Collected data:
=-=-=

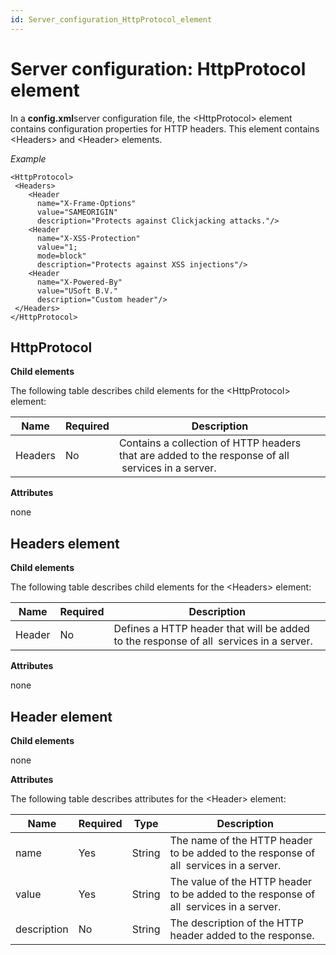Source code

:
 ```yaml
---
id: Server_configuration_HttpProtocol_element
---
```


# Server configuration: HttpProtocol element

In a **config.xml**server configuration file, the \<HttpProtocol> element contains configuration properties for HTTP headers. This element contains \<Headers> and \<Header> elements.

*Example*

```language-xml
<HttpProtocol>
 <Headers>
    <Header 
      name="X-Frame-Options" 
      value="SAMEORIGIN" 
      description="Protects against Clickjacking attacks."/>
    <Header 
      name="X-XSS-Protection" 
      value="1; 
      mode=block" 
      description="Protects against XSS injections"/>
    <Header 
      name="X-Powered-By" 
      value="USoft B.V." 
      description="Custom header"/>
 </Headers>
</HttpProtocol>

```

## HttpProtocol

**Child elements**

The following table describes child elements for the \<HttpProtocol> element:

|**Name**|**Required**|**Description**|
|--------|--------|--------|
|Headers |No      |Contains a collection of HTTP headers that are added to the response of all  services in a server.|



**Attributes**

none

## Headers element

**Child elements**

The following table describes child elements for the \<Headers> element:

|**Name**|**Required**|**Description**|
|--------|--------|--------|
|Header  |No      |Defines a HTTP header that will be added to the response of all  services in a server.|



**Attributes**

none

## Header element

**Child elements**

none

**Attributes**

The following table describes attributes for the \<Header> element:

|**Name**|**Required**|**Type**|**Description**|
|--------|--------|--------|--------|
|name    |Yes     |String  |The name of the HTTP header to be added to the response of all  services in a server.|
|value   |Yes     |String  |The value of the HTTP header to be added to the response of all  services in a server.|
|description|No      |String  |The description of the HTTP header added to the response.|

=-=-=

* [Problem statement]: Please work out how many lines above carry "following", writing only the result.

* [Result]: 3